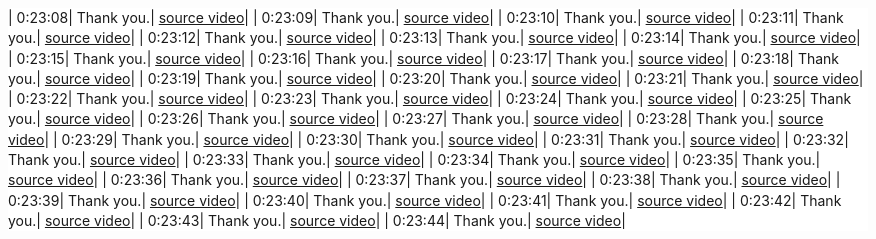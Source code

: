 | 0:23:08| Thank you.| [source video](https://archive.org/details/cocom110425beerpart1?start=1388)|
| 0:23:09| Thank you.| [source video](https://archive.org/details/cocom110425beerpart1?start=1389)|
| 0:23:10| Thank you.| [source video](https://archive.org/details/cocom110425beerpart1?start=1390)|
| 0:23:11| Thank you.| [source video](https://archive.org/details/cocom110425beerpart1?start=1391)|
| 0:23:12| Thank you.| [source video](https://archive.org/details/cocom110425beerpart1?start=1392)|
| 0:23:13| Thank you.| [source video](https://archive.org/details/cocom110425beerpart1?start=1393)|
| 0:23:14| Thank you.| [source video](https://archive.org/details/cocom110425beerpart1?start=1394)|
| 0:23:15| Thank you.| [source video](https://archive.org/details/cocom110425beerpart1?start=1395)|
| 0:23:16| Thank you.| [source video](https://archive.org/details/cocom110425beerpart1?start=1396)|
| 0:23:17| Thank you.| [source video](https://archive.org/details/cocom110425beerpart1?start=1397)|
| 0:23:18| Thank you.| [source video](https://archive.org/details/cocom110425beerpart1?start=1398)|
| 0:23:19| Thank you.| [source video](https://archive.org/details/cocom110425beerpart1?start=1399)|
| 0:23:20| Thank you.| [source video](https://archive.org/details/cocom110425beerpart1?start=1400)|
| 0:23:21| Thank you.| [source video](https://archive.org/details/cocom110425beerpart1?start=1401)|
| 0:23:22| Thank you.| [source video](https://archive.org/details/cocom110425beerpart1?start=1402)|
| 0:23:23| Thank you.| [source video](https://archive.org/details/cocom110425beerpart1?start=1403)|
| 0:23:24| Thank you.| [source video](https://archive.org/details/cocom110425beerpart1?start=1404)|
| 0:23:25| Thank you.| [source video](https://archive.org/details/cocom110425beerpart1?start=1405)|
| 0:23:26| Thank you.| [source video](https://archive.org/details/cocom110425beerpart1?start=1406)|
| 0:23:27| Thank you.| [source video](https://archive.org/details/cocom110425beerpart1?start=1407)|
| 0:23:28| Thank you.| [source video](https://archive.org/details/cocom110425beerpart1?start=1408)|
| 0:23:29| Thank you.| [source video](https://archive.org/details/cocom110425beerpart1?start=1409)|
| 0:23:30| Thank you.| [source video](https://archive.org/details/cocom110425beerpart1?start=1410)|
| 0:23:31| Thank you.| [source video](https://archive.org/details/cocom110425beerpart1?start=1411)|
| 0:23:32| Thank you.| [source video](https://archive.org/details/cocom110425beerpart1?start=1412)|
| 0:23:33| Thank you.| [source video](https://archive.org/details/cocom110425beerpart1?start=1413)|
| 0:23:34| Thank you.| [source video](https://archive.org/details/cocom110425beerpart1?start=1414)|
| 0:23:35| Thank you.| [source video](https://archive.org/details/cocom110425beerpart1?start=1415)|
| 0:23:36| Thank you.| [source video](https://archive.org/details/cocom110425beerpart1?start=1416)|
| 0:23:37| Thank you.| [source video](https://archive.org/details/cocom110425beerpart1?start=1417)|
| 0:23:38| Thank you.| [source video](https://archive.org/details/cocom110425beerpart1?start=1418)|
| 0:23:39| Thank you.| [source video](https://archive.org/details/cocom110425beerpart1?start=1419)|
| 0:23:40| Thank you.| [source video](https://archive.org/details/cocom110425beerpart1?start=1420)|
| 0:23:41| Thank you.| [source video](https://archive.org/details/cocom110425beerpart1?start=1421)|
| 0:23:42| Thank you.| [source video](https://archive.org/details/cocom110425beerpart1?start=1422)|
| 0:23:43| Thank you.| [source video](https://archive.org/details/cocom110425beerpart1?start=1423)|
| 0:23:44| Thank you.| [source video](https://archive.org/details/cocom110425beerpart1?start=1424)|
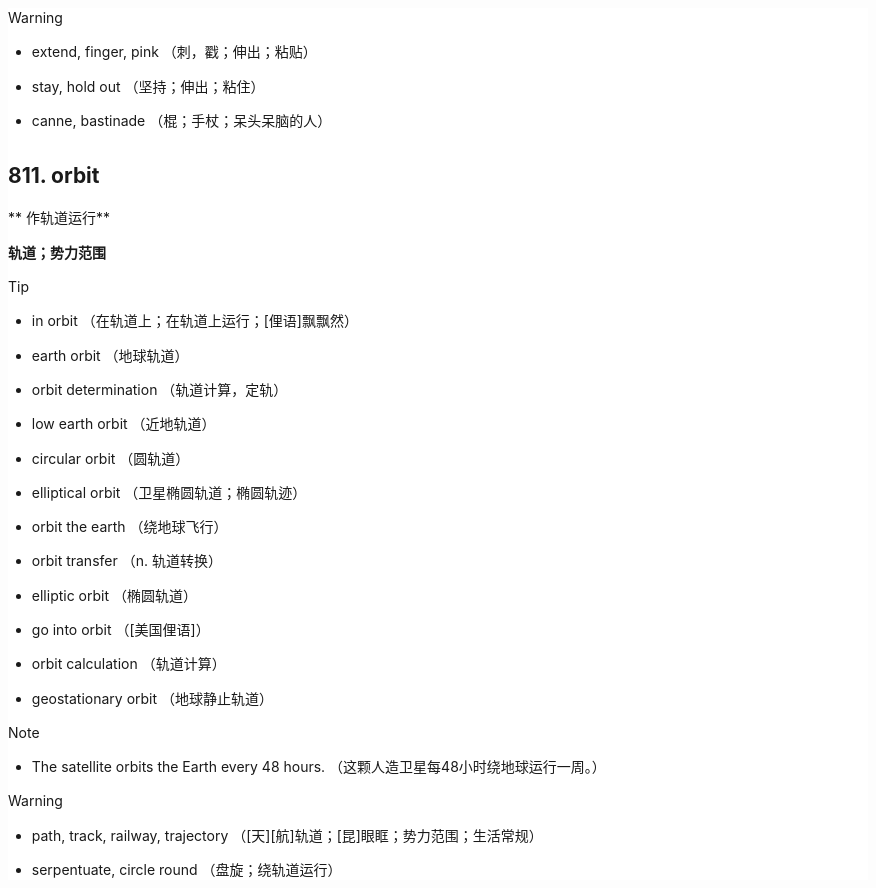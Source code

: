 > [!WARNING]
>
> - extend, finger, pink （刺，戳；伸出；粘贴）
>
> - stay, hold out （坚持；伸出；粘住）
>
> - canne, bastinade （棍；手杖；呆头呆脑的人）
>

## 811. orbit

** 作轨道运行**

**轨道；势力范围**

> [!TIP]
>
> - in orbit （在轨道上；在轨道上运行；[俚语]飘飘然）
>
> - earth orbit （地球轨道）
>
> - orbit determination （轨道计算，定轨）
>
> - low earth orbit （近地轨道）
>
> - circular orbit （圆轨道）
>
> - elliptical orbit （卫星椭圆轨道；椭圆轨迹）
>
> - orbit the earth （绕地球飞行）
>
> - orbit transfer （n. 轨道转换）
>
> - elliptic orbit （椭圆轨道）
>
> - go into orbit （[美国俚语]）
>
> - orbit calculation （轨道计算）
>
> - geostationary orbit （地球静止轨道）
>

> [!NOTE]
>
> - The satellite orbits the Earth every 48 hours. （这颗人造卫星每48小时绕地球运行一周。）
>

> [!WARNING]
>
> - path, track, railway, trajectory （[天][航]轨道；[昆]眼眶；势力范围；生活常规）
>
> - serpentuate, circle round （盘旋；绕轨道运行）
>

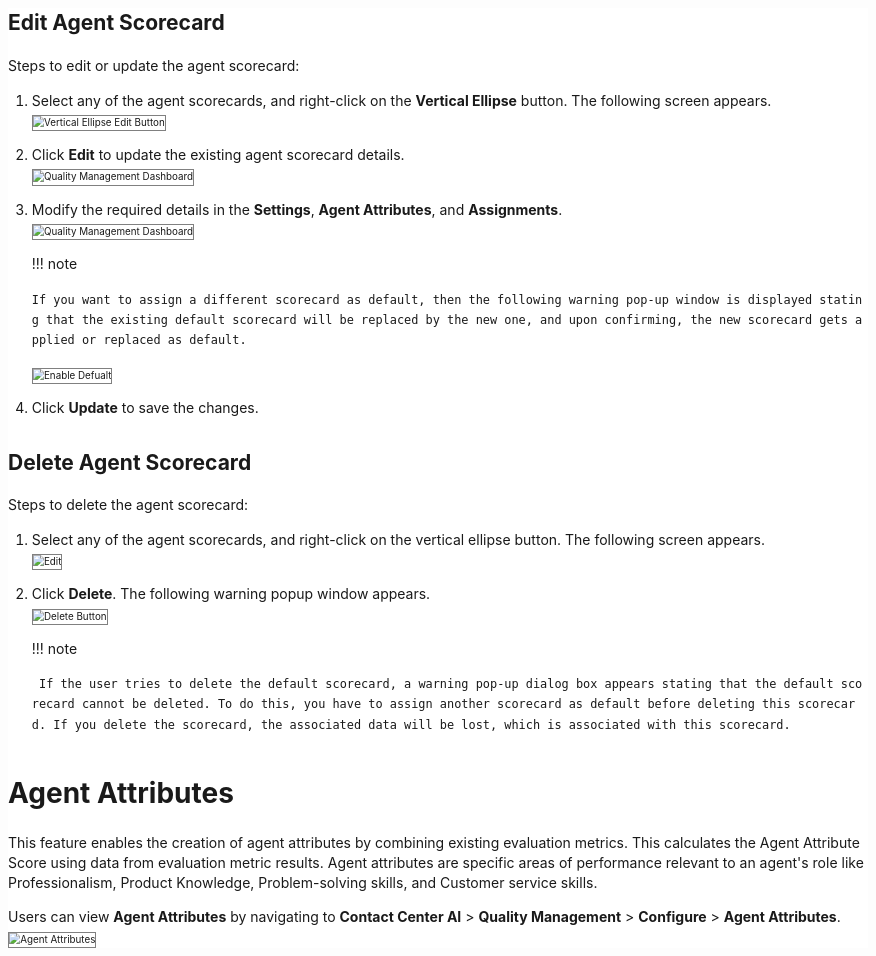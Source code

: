 ## Edit Agent Scorecard

Steps to edit or update the agent scorecard:

1. Select any of the agent scorecards, and right-click on the **Vertical Ellipse** button. The following screen appears.  
    <img src="../agent-scorecards/images/vertical-elipsis-edit-button.png" alt="Vertical Ellipse Edit Button" title="Vertical Ellipse Edit Button" style="border: 1px solid gray; zoom:70%;"> 

2. Click **Edit** to update the existing agent scorecard details.  
   <img src="../agent-scorecards/images/edit-agent-scorecard.png" alt="Quality Management Dashboard" title="Quality Management Dashboard" style="border: 1px solid gray; zoom:70%;"> 

3. Modify the required details in the **Settings**,  **Agent Attributes**, and **Assignments**.  
   <img src="../agent-scorecards/images/update-agent-scorecard.png" alt="Quality Management Dashboard" title="Quality Management Dashboard" style="border: 1px solid gray; zoom:70%;"> 

   !!! note 

       If you want to assign a different scorecard as default, then the following warning pop-up window is displayed stating that the existing default scorecard will be replaced by the new one, and upon confirming, the new scorecard gets applied or replaced as default.  
    <img src="../agent-scorecards/images/enable-default-scorecard.png" alt="Enable Defualt" title="Enable Defualt" style="border: 1px solid gray; zoom:70%;">  

4. Click **Update** to save the changes.

## Delete Agent Scorecard

Steps to delete the agent scorecard:

1. Select any of the agent scorecards, and right-click on the vertical ellipse button. The following screen appears.  
    <img src="../agent-scorecards/images/edit and delete-agent-scorecard.png" alt="Edit" title="Edit" style="border: 1px solid gray; zoom:70%;"> 

2. Click **Delete**. The following warning popup window appears.    
    <img src="../agent-scorecards/images/delete-agent-scorecard.png" alt="Delete Button" title="Delete Button" style="border: 1px solid gray; zoom:70%;"> 
    
    !!! note

        If the user tries to delete the default scorecard, a warning pop-up dialog box appears stating that the default scorecard cannot be deleted. To do this, you have to assign another scorecard as default before deleting this scorecard. If you delete the scorecard, the associated data will be lost, which is associated with this scorecard.

# Agent Attributes

This feature enables the creation of agent attributes by combining existing evaluation metrics. This calculates the Agent Attribute Score using data from evaluation metric results. Agent attributes are specific areas of performance relevant to an agent's role like Professionalism, Product Knowledge, Problem-solving skills, and Customer service skills. 

Users can view **Agent Attributes** by navigating to **Contact Center AI** > **Quality Management** > **Configure** > **Agent Attributes**. 
<img src="../agent-scorecards/images/agent-attributes-default-screen.png" alt="Agent Attributes" title="Agent Attributes" style="border: 1px solid gray; zoom:70%;"> 
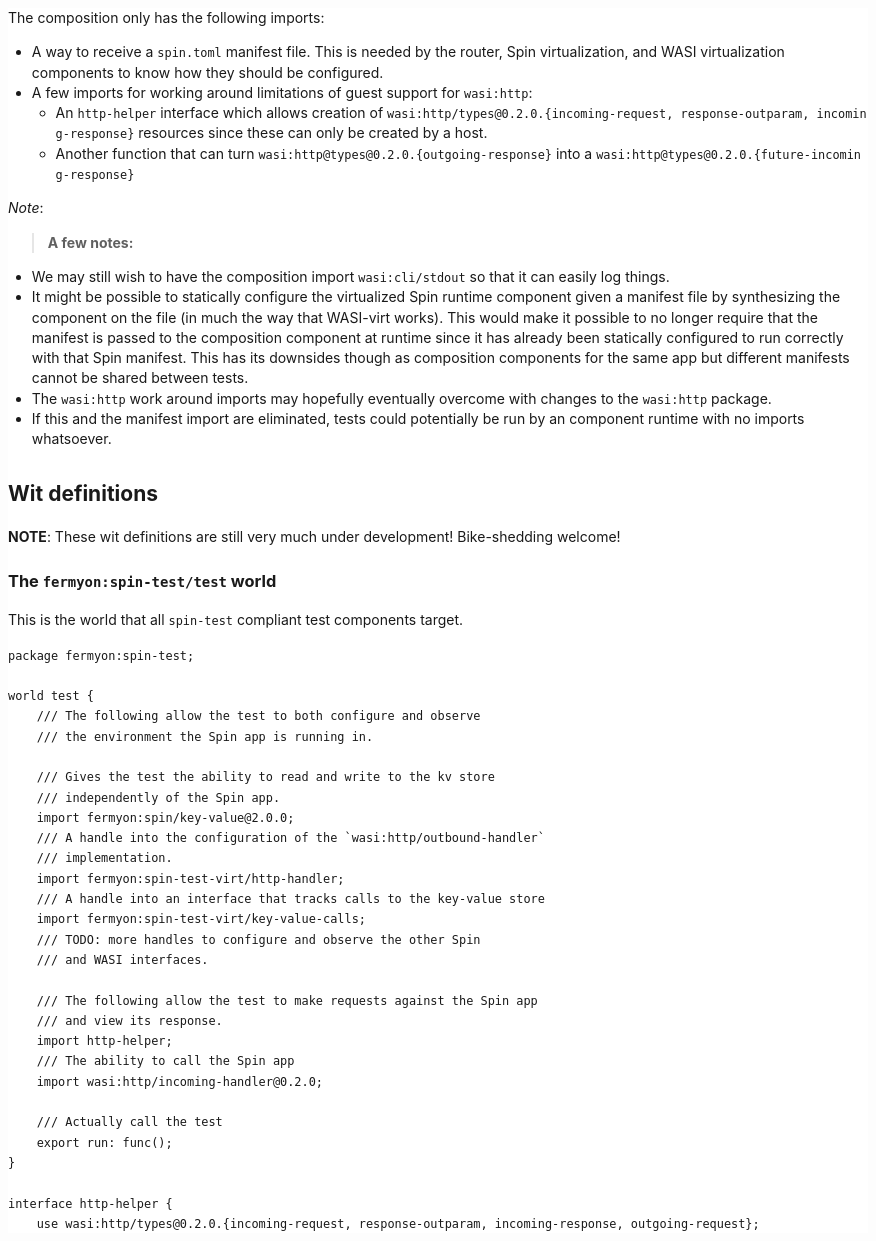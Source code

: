 The composition only has the following imports: 

- A way to receive a `spin.toml` manifest file. This is needed by the router, Spin virtualization, and WASI virtualization components to know how they should be configured.
- A few imports for working around limitations of guest support for `wasi:http`:
    * An `http-helper` interface which allows creation of `wasi:http/types@0.2.0.{incoming-request, response-outparam, incoming-response}` resources since these can only be created by a host.
    * Another function that can turn `wasi:http@types@0.2.0.{outgoing-response}` into a `wasi:http@types@0.2.0.{future-incoming-response}`

*Note*: 

> **A few notes:** 
* We may still wish to have the composition import `wasi:cli/stdout` so that it can easily log things.
* It might be possible to statically configure the virtualized Spin runtime component given a manifest file by synthesizing the component on the file (in much the way that WASI-virt works). This would make it possible to no longer require that the manifest is passed to the composition component at runtime since it has already been statically configured to run correctly with that Spin manifest. This has its downsides though as composition components for the same app but different manifests cannot be shared between tests.
* The `wasi:http` work around imports may hopefully eventually overcome with changes to the `wasi:http` package. 
* If this and the manifest import are eliminated, tests could potentially be run by an component runtime with no imports whatsoever.
> 

## Wit definitions

**NOTE**: These wit definitions are still very much under development! Bike-shedding welcome!

### The `fermyon:spin-test/test` world

This is the world that all `spin-test` compliant test components target.

```
package fermyon:spin-test;

world test {
	/// The following allow the test to both configure and observe 
	/// the environment the Spin app is running in.
		
	/// Gives the test the ability to read and write to the kv store
	/// independently of the Spin app.
    import fermyon:spin/key-value@2.0.0;
    /// A handle into the configuration of the `wasi:http/outbound-handler`
    /// implementation.
    import fermyon:spin-test-virt/http-handler;
    /// A handle into an interface that tracks calls to the key-value store
    import fermyon:spin-test-virt/key-value-calls;
    /// TODO: more handles to configure and observe the other Spin
    /// and WASI interfaces.
    
    /// The following allow the test to make requests against the Spin app
    /// and view its response.
    import http-helper;
    /// The ability to call the Spin app
    import wasi:http/incoming-handler@0.2.0;

	/// Actually call the test
    export run: func();
}

interface http-helper {
    use wasi:http/types@0.2.0.{incoming-request, response-outparam, incoming-response, outgoing-request};
```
==================================================
Write out exactly the lines that fall from the line with "If you want" to the line with "# Agent Attributes" in the records above, keeping both ends.

       If you want to assign a different scorecard as default, then the following warning pop-up window is displayed stating that the existing default scorecard will be replaced by the new one, and upon confirming, the new scorecard gets applied or replaced as default.  
    <img src="../agent-scorecards/images/enable-default-scorecard.png" alt="Enable Defualt" title="Enable Defualt" style="border: 1px solid gray; zoom:70%;">  

4. Click **Update** to save the changes.

## Delete Agent Scorecard

Steps to delete the agent scorecard:

1. Select any of the agent scorecards, and right-click on the vertical ellipse button. The following screen appears.  
    <img src="../agent-scorecards/images/edit and delete-agent-scorecard.png" alt="Edit" title="Edit" style="border: 1px solid gray; zoom:70%;"> 

2. Click **Delete**. The following warning popup window appears.    
    <img src="../agent-scorecards/images/delete-agent-scorecard.png" alt="Delete Button" title="Delete Button" style="border: 1px solid gray; zoom:70%;"> 
    
    !!! note

        If the user tries to delete the default scorecard, a warning pop-up dialog box appears stating that the default scorecard cannot be deleted. To do this, you have to assign another scorecard as default before deleting this scorecard. If you delete the scorecard, the associated data will be lost, which is associated with this scorecard.

# Agent Attributes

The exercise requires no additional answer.